U.S. credit card debt hit $870 billion -- the largest amount ever -- as of December 2018, according to the data from the Federal Reserve. Credit card balances rose by $26 billion from the prior quarter.
'The increase in credit card balances is consistent with seasonal patterns but marks the first time credit card balances re-touched the 2008 nominal peak," according to the report.
Nearly 480 million credit cards are now in circulation -- up by more than 100 million since hitting bottom after the recession a decade ago.
At the end of last year, credit cards were the fourth-largest portion of consumer debt in the U.S. after mortgage, student loan and auto debt. But the quarterly increase in credit card debt was faster than the other categories. Overall debt reached a record $13.5 trillion.
About 37 million credit card accounts had a 90+ days delinquent mark added to their credit report last quarter, an increase of about two million from the fourth quarter of 2017. These 37 million accounts hold roughly $68 billion in debt that is 90-plus days delinquent.
In aggregate, credit card limits rose for the 24th consecutive quarter, with a 1.5% increase in the fourth quarter of 2018.

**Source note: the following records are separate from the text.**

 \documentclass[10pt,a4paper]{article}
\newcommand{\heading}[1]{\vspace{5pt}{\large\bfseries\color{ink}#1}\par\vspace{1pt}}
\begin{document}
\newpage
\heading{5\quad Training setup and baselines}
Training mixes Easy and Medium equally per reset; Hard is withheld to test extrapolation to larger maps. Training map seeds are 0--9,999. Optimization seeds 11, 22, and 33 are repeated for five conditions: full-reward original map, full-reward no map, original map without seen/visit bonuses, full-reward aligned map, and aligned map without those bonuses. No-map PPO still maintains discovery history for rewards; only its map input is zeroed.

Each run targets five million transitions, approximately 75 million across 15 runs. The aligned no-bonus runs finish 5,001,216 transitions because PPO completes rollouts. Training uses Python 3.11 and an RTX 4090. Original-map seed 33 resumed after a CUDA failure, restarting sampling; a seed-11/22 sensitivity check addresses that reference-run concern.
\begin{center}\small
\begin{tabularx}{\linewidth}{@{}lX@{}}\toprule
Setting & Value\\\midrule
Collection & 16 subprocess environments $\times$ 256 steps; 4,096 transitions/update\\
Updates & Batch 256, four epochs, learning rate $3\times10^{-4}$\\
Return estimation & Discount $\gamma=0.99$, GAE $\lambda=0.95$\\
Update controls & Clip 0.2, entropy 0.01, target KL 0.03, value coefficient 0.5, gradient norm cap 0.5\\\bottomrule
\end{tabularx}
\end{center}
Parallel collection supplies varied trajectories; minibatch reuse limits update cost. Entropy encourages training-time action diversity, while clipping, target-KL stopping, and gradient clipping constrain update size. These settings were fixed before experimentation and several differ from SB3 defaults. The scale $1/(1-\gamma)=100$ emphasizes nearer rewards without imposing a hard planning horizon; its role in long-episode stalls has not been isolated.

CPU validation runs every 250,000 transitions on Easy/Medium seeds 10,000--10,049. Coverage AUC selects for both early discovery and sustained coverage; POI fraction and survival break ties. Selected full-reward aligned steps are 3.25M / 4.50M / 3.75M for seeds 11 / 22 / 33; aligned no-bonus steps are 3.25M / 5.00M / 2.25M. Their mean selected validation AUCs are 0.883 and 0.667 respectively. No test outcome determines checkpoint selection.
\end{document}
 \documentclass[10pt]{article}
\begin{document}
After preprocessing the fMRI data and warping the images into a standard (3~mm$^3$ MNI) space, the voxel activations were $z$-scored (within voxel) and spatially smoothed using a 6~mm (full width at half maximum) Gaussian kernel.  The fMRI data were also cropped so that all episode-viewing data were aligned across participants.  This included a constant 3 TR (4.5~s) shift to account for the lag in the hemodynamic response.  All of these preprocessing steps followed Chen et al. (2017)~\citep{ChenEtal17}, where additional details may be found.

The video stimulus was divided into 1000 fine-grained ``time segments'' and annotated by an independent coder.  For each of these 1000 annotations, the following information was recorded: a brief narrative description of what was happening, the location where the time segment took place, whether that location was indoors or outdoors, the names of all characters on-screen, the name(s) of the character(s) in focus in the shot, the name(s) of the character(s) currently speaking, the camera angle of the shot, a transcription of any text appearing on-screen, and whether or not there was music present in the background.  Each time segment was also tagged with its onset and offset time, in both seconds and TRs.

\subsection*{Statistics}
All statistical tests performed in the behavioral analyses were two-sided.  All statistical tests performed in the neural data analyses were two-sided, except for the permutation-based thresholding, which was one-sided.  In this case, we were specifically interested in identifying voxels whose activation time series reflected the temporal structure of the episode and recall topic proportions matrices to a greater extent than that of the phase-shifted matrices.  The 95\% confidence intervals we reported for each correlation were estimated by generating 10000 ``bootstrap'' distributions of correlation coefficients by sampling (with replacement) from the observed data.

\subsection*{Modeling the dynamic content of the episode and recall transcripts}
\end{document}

Older Americans are holding a significant portion of credit card debt, with those over age 60 accounting for about 30 percent of the total.
One possible trouble spot is that, by age group, older Americans are seeing their credit card debt transition into the delinquency category at an increasing pace. In particular, those in their 50s have seen the most rapid change and could be considered the most vulnerable should a change occur in their employment.
An analysis of data compiled by Bloomberg on credit card asset-backed securities based on the cash flow stream of pooled credit card accounts found the block issued in Aug. 2015 has the highest delinquency rate -- exceeding 6 percent.